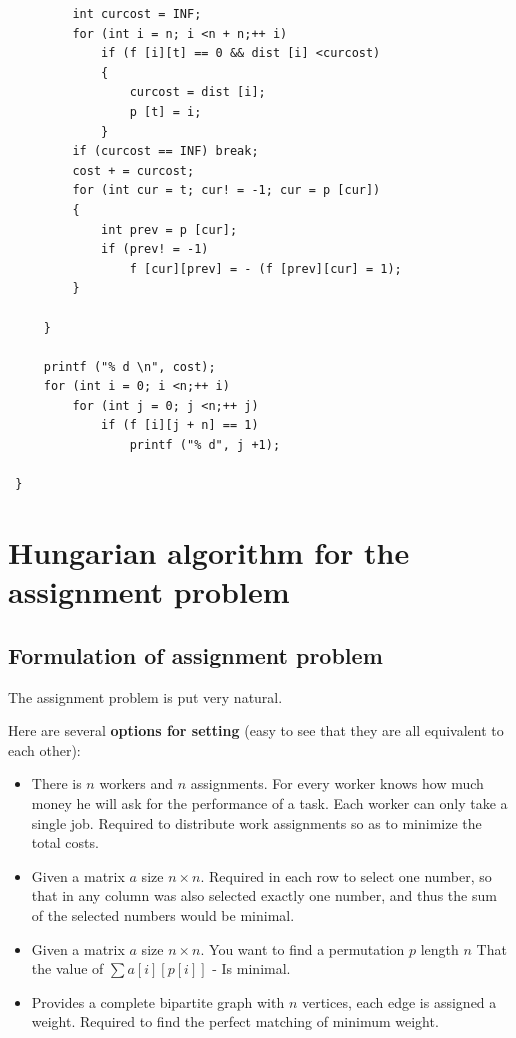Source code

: \begin{verbatim}
         int curcost = INF;
         for (int i = n; i <n + n;++ i)
             if (f [i][t] == ​​0 && dist [i] <curcost)
             {
                 curcost = dist [i];
                 p [t] = i;
             }
         if (curcost == INF) break;
         cost + = curcost;
         for (int cur = t; cur! = -1; cur = p [cur])
         {
             int prev = p [cur];
             if (prev! = -1)
                 f [cur][prev] = - (f [prev][cur] = 1);
         }

     }

     printf ("% d \n", cost);
     for (int i = 0; i <n;++ i)
         for (int j = 0; j <n;++ j)
             if (f [i][j + n] == 1)
                 printf ("% d", j +1);

 } 
\end{verbatim}
\section{ Hungarian algorithm for the assignment problem }
\subsection{ Formulation of assignment problem }

The assignment problem is put very natural.

Here are several \textbf{options for setting} (easy to see that they are all equivalent to each other):

\begin{itemize}

\item There is $n$ workers and $n$ assignments. For every worker knows how much money he will ask for the performance of a task. Each worker can only take a single job. Required to distribute work assignments so as to minimize the total costs.

\item Given a matrix $a$ size $n \times n$. Required in each row to select one number, so that in any column was also selected exactly one number, and thus the sum of the selected numbers would be minimal.

\item Given a matrix $a$ size $n \times n$. You want to find a permutation $p$ length $n$ That the value of $\sum a [i][p [i]]$ - Is minimal.

\item Provides a complete bipartite graph with $n$ vertices, each edge is assigned a weight. Required to find the perfect matching of minimum weight.

\end{itemize}

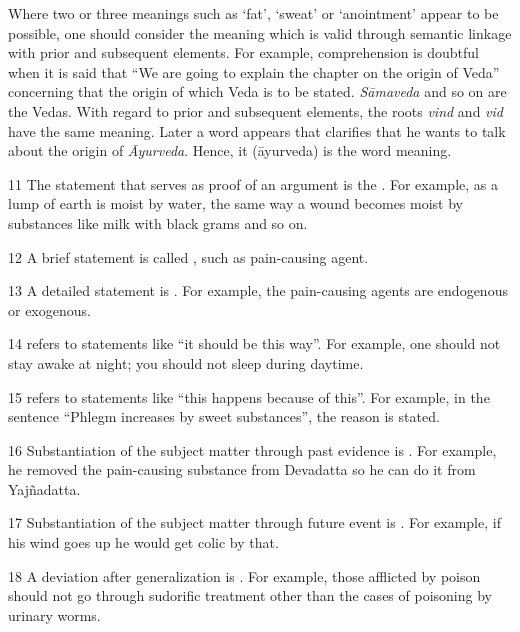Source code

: \begin{translation}
   Where two or three meanings such as `fat’, `sweat’ or `anointment’ appear to be possible, one should consider the meaning which is valid through semantic linkage with prior and subsequent elements. For example, comprehension is doubtful when it is said that “We are going to explain the chapter on the origin of Veda” concerning that the origin of which Veda is to be stated. \emph{Sāmaveda} and so on are the Vedas. With regard to prior and subsequent elements, the roots \emph{vind} and \emph{vid} have the same meaning. Later a word appears that clarifies that he wants to talk about the origin of \emph{Āyurveda}. Hence, it (āyurveda) is the word meaning.  

\item [11] The statement that serves as proof of an argument is the 
. For example, as a lump of earth is moist by water, the 
same way a wound becomes moist by substances like milk with black grams and 
so on.  

\item [12] A brief statement is called , such as 
 {pain-causing agent}. 

\item [13] A detailed statement is . For example, the 
pain-causing agents are endogenous or exogenous. 

\item [14]  refers to statements like ``it should be this way''. For example, one should not stay awake at night; 
you should not sleep during daytime.  

\item [15]  refers to statements like “this happens because of this”. For example, in the sentence “Phlegm 
increases by sweet substances”, the reason is stated.  

\item [16] Substantiation of the subject matter through past evidence is . 
For example, he removed the pain-causing substance 
from Devadatta so he can do it from Yajñadatta. 

\item [17] Substantiation of the subject matter through future event is 
. For example, if his wind goes up he would get colic by that. 

\item [18] A deviation after generalization is . For example, those afflicted by poison should not go through sudorific treatment other than the cases of poisoning by urinary worms.


\end{translation}
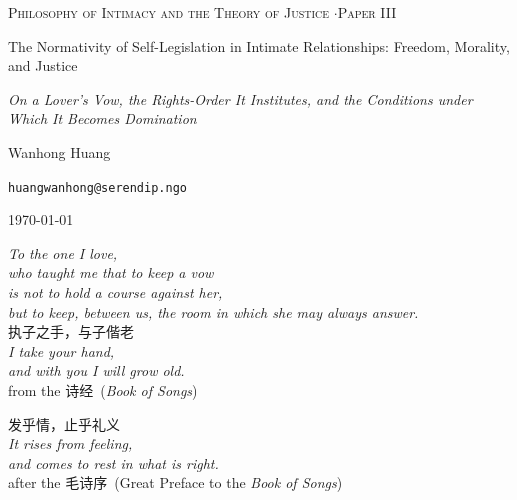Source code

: \documentclass[11pt,a4paper]{article}
\begin{document}
\thispagestyle{empty}
\null\vfill
\begin{center}
{\footnotesize\color{rosedeep}\scshape Philosophy of Intimacy and the Theory of Justice \quad$\cdot$\quad Paper III\par}
\vspace{0.9em}
\coverrule\par
\vspace{1.6em}
{\color{warnred}\Large The Normativity of Self-Legislation in Intimate Relationships: Freedom, Morality, and Justice\par}
\vspace{1.0em}
{\color{warnred}\large\itshape On a Lover's Vow, the Rights-Order It Institutes, and the Conditions under Which It Becomes Domination\par}
\vspace{2.4em}
\coverrule[0.25]\par
\vspace{1.4em}
{\large Wanhong Huang\par}
\vspace{0.5em}
{\footnotesize \texttt{huangwanhong@serendip.ngo}\par}
\vspace{1.2em}
{\today\par}
\end{center}
\vfill\null
\coverfootnote
\clearpage

\clearpage
\thispagestyle{empty}
\vspace*{0.20\textheight}
\begin{center}
{\itshape\color{ink}
To the one I love,\\[0.4em]
who taught me that to keep a vow\\[0.25em]
is not to hold a course against her,\\[0.25em]
but to keep, between us, the room in which she may always answer.\\}
\vspace{2.6em}
{\cjkfont\large\color{rosedeep} 执子之手，与子偕老}\\[0.8em]
{\itshape\small\color{rosedeep}
I take your hand,\\[0.18em]
and with you I will grow old.}\\[1.0em]
{\footnotesize\color{lightgold}from the \cjkfont 诗经\/{\normalfont\ (\textit{Book of Songs})}}
\vspace{2.4em}

{\cjkfont\large\color{rosedeep} 发乎情，止乎礼义}\\[0.8em]
{\itshape\small\color{rosedeep}
It rises from feeling,\\[0.18em]
and comes to rest in what is right.}\\[1.0em]
{\footnotesize\color{lightgold}after the \cjkfont 毛诗序\/{\normalfont\ (Great Preface to the \textit{Book of Songs})}}
\end{center}
\vfill
\clearpage
\end{document}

++++++++

> _What you should do_: Write the data above out exactly. Leave out any pictures.

> _Response_:
Source code

: \begin{verbatim}
         int curcost = INF;
         for (int i = n; i <n + n;++ i)
             if (f [i][t] == ​​0 && dist [i] <curcost)
             {
                 curcost = dist [i];
                 p [t] = i;
             }
         if (curcost == INF) break;
         cost + = curcost;
         for (int cur = t; cur! = -1; cur = p [cur])
         {
             int prev = p [cur];
             if (prev! = -1)
                 f [cur][prev] = - (f [prev][cur] = 1);
         }

     }

     printf ("% d \n", cost);
     for (int i = 0; i <n;++ i)
         for (int j = 0; j <n;++ j)
             if (f [i][j + n] == 1)
                 printf ("% d", j +1);

 } 
\end{verbatim}
\section{ Hungarian algorithm for the assignment problem }
\subsection{ Formulation of assignment problem }

The assignment problem is put very natural.

Here are several \textbf{options for setting} (easy to see that they are all equivalent to each other):

\begin{itemize}

\item There is $n$ workers and $n$ assignments. For every worker knows how much money he will ask for the performance of a task. Each worker can only take a single job. Required to distribute work assignments so as to minimize the total costs.

\item Given a matrix $a$ size $n \times n$. Required in each row to select one number, so that in any column was also selected exactly one number, and thus the sum of the selected numbers would be minimal.

\item Given a matrix $a$ size $n \times n$. You want to find a permutation $p$ length $n$ That the value of $\sum a [i][p [i]]$ - Is minimal.

\item Provides a complete bipartite graph with $n$ vertices, each edge is assigned a weight. Required to find the perfect matching of minimum weight.

\end{itemize}

Source code

: \begin{translation}
   Where two or three meanings such as `fat’, `sweat’ or `anointment’ appear to be possible, one should consider the meaning which is valid through semantic linkage with prior and subsequent elements. For example, comprehension is doubtful when it is said that “We are going to explain the chapter on the origin of Veda” concerning that the origin of which Veda is to be stated. \emph{Sāmaveda} and so on are the Vedas. With regard to prior and subsequent elements, the roots \emph{vind} and \emph{vid} have the same meaning. Later a word appears that clarifies that he wants to talk about the origin of \emph{Āyurveda}. Hence, it (āyurveda) is the word meaning.  

\item [11] The statement that serves as proof of an argument is the 
. For example, as a lump of earth is moist by water, the 
same way a wound becomes moist by substances like milk with black grams and 
so on.  

\item [12] A brief statement is called , such as 
 {pain-causing agent}. 

\item [13] A detailed statement is . For example, the 
pain-causing agents are endogenous or exogenous. 

\item [14]  refers to statements like ``it should be this way''. For example, one should not stay awake at night; 
you should not sleep during daytime.  

\item [15]  refers to statements like “this happens because of this”. For example, in the sentence “Phlegm 
increases by sweet substances”, the reason is stated.  

\item [16] Substantiation of the subject matter through past evidence is . 
For example, he removed the pain-causing substance 
from Devadatta so he can do it from Yajñadatta. 

\item [17] Substantiation of the subject matter through future event is 
. For example, if his wind goes up he would get colic by that. 

\item [18] A deviation after generalization is . For example, those afflicted by poison should not go through sudorific treatment other than the cases of poisoning by urinary worms.


\end{translation}
Source code

: \documentclass[11pt,a4paper]{article}
\begin{document}
\thispagestyle{empty}
\null\vfill
\begin{center}
{\footnotesize\color{rosedeep}\scshape Philosophy of Intimacy and the Theory of Justice \quad$\cdot$\quad Paper III\par}
\vspace{0.9em}
\coverrule\par
\vspace{1.6em}
{\color{warnred}\Large The Normativity of Self-Legislation in Intimate Relationships: Freedom, Morality, and Justice\par}
\vspace{1.0em}
{\color{warnred}\large\itshape On a Lover's Vow, the Rights-Order It Institutes, and the Conditions under Which It Becomes Domination\par}
\vspace{2.4em}
\coverrule[0.25]\par
\vspace{1.4em}
{\large Wanhong Huang\par}
\vspace{0.5em}
{\footnotesize \texttt{huangwanhong@serendip.ngo}\par}
\vspace{1.2em}
{\today\par}
\end{center}
\vfill\null
\coverfootnote
\clearpage

\clearpage
\thispagestyle{empty}
\vspace*{0.20\textheight}
\begin{center}
{\itshape\color{ink}
To the one I love,\\[0.4em]
who taught me that to keep a vow\\[0.25em]
is not to hold a course against her,\\[0.25em]
but to keep, between us, the room in which she may always answer.\\}
\vspace{2.6em}
{\cjkfont\large\color{rosedeep} 执子之手，与子偕老}\\[0.8em]
{\itshape\small\color{rosedeep}
I take your hand,\\[0.18em]
and with you I will grow old.}\\[1.0em]
{\footnotesize\color{lightgold}from the \cjkfont 诗经\/{\normalfont\ (\textit{Book of Songs})}}
\vspace{2.4em}

{\cjkfont\large\color{rosedeep} 发乎情，止乎礼义}\\[0.8em]
{\itshape\small\color{rosedeep}
It rises from feeling,\\[0.18em]
and comes to rest in what is right.}\\[1.0em]
{\footnotesize\color{lightgold}after the \cjkfont 毛诗序\/{\normalfont\ (Great Preface to the \textit{Book of Songs})}}
\end{center}
\vfill
\clearpage
\end{document}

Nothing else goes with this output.